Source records
= Beginning of Section =

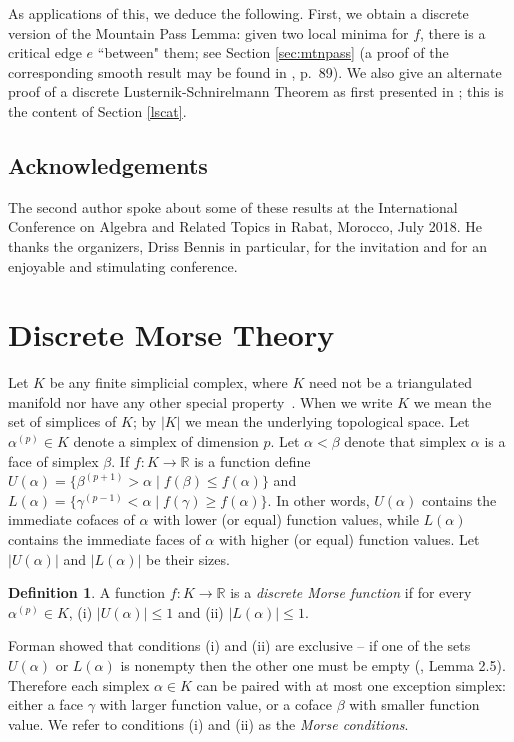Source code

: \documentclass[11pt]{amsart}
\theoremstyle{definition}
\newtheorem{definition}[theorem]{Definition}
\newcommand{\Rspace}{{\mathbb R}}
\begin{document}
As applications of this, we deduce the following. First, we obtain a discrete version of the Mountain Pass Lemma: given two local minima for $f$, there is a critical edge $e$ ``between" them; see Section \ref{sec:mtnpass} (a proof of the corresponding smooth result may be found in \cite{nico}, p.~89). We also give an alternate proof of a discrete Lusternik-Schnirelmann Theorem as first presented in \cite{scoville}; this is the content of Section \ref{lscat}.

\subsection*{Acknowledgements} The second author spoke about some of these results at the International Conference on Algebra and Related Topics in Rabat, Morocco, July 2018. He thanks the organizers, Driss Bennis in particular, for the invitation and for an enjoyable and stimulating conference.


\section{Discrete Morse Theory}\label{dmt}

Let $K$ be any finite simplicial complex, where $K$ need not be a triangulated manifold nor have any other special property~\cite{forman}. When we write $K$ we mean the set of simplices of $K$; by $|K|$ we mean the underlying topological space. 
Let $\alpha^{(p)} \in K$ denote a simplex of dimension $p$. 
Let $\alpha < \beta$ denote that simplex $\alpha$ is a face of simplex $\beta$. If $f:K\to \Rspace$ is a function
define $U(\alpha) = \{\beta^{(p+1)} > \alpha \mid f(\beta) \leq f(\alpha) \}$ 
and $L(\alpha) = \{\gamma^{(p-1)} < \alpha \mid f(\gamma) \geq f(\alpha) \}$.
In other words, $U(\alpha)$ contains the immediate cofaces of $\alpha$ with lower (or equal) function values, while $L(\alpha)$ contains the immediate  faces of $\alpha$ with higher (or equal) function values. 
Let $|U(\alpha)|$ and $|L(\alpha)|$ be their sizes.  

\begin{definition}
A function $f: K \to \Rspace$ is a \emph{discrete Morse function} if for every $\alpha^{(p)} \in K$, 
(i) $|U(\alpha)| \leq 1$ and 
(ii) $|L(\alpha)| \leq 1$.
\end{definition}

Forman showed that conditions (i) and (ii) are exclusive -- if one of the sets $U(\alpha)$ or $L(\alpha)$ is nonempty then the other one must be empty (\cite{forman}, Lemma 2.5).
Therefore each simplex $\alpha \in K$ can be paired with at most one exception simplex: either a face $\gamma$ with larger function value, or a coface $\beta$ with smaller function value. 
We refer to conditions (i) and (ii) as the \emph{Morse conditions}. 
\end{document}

= End of Section =
= Beginning of Section =

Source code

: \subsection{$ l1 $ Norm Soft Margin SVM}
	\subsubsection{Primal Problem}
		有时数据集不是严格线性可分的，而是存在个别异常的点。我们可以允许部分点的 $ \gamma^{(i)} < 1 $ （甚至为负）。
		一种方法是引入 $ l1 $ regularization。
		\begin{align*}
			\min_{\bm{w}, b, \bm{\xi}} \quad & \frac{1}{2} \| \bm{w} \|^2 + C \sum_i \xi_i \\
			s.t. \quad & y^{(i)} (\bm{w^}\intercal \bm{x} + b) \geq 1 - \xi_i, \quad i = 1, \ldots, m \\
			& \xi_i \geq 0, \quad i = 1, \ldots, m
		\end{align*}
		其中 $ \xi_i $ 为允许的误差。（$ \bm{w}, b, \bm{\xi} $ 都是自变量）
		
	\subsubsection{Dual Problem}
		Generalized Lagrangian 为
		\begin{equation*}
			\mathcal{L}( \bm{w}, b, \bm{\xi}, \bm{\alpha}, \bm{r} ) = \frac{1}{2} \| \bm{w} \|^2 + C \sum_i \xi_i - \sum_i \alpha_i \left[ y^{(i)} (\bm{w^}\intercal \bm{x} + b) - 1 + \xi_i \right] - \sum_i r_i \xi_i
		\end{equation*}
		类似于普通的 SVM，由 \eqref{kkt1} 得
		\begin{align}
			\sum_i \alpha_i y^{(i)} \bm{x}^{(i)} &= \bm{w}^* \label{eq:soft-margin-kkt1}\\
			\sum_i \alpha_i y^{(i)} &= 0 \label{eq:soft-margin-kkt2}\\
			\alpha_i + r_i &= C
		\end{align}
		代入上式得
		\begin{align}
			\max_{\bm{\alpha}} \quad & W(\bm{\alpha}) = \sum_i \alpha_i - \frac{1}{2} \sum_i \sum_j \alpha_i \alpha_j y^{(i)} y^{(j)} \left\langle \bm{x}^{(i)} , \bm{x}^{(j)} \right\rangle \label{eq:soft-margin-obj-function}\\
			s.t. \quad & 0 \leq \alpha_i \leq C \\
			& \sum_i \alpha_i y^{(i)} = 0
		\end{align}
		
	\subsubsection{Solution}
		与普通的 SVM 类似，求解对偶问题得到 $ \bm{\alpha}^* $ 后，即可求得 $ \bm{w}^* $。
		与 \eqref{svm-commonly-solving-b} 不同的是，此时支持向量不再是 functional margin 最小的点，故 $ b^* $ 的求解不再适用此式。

= End of Section =
= Beginning of Section =

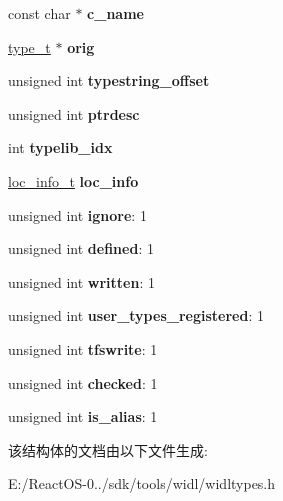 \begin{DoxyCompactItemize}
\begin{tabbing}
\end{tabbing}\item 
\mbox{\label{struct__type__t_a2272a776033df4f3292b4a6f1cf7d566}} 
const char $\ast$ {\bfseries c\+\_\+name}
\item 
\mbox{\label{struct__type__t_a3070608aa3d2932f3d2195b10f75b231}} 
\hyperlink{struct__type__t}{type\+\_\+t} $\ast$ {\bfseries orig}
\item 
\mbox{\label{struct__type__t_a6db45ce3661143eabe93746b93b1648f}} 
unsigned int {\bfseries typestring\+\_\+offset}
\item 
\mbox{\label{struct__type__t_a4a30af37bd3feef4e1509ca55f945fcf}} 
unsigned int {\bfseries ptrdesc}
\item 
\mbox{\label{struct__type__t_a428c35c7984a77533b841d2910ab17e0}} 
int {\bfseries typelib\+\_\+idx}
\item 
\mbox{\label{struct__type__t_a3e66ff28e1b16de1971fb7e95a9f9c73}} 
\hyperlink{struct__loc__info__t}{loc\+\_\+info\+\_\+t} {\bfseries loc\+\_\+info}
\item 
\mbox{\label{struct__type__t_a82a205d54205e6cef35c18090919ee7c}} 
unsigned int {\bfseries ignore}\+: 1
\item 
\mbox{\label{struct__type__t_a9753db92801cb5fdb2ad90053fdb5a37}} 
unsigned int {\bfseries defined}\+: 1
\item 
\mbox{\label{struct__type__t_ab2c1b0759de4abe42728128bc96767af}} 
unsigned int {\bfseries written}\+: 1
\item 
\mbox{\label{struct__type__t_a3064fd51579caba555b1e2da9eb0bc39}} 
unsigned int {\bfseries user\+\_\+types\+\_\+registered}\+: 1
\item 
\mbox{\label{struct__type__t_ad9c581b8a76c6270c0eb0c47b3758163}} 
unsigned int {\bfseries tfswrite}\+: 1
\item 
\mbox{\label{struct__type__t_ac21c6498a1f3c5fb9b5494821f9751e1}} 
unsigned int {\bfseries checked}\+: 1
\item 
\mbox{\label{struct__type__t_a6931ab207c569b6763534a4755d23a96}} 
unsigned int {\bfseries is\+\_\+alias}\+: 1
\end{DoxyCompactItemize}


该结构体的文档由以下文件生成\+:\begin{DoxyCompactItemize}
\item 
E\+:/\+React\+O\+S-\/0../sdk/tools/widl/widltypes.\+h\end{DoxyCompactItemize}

= End of Section =

§ **Required work**
If a line in the data above contains "intercal", return that line.

§ **Solution below**
			s.t. \quad & y^{(i)} (\bm{w^}\intercal \bm{x} + b) \geq 1 - \xi_i, \quad i = 1, \ldots, m \\
			\mathcal{L}( \bm{w}, b, \bm{\xi}, \bm{\alpha}, \bm{r} ) = \frac{1}{2} \| \bm{w} \|^2 + C \sum_i \xi_i - \sum_i \alpha_i \left[ y^{(i)} (\bm{w^}\intercal \bm{x} + b) - 1 + \xi_i \right] - \sum_i r_i \xi_i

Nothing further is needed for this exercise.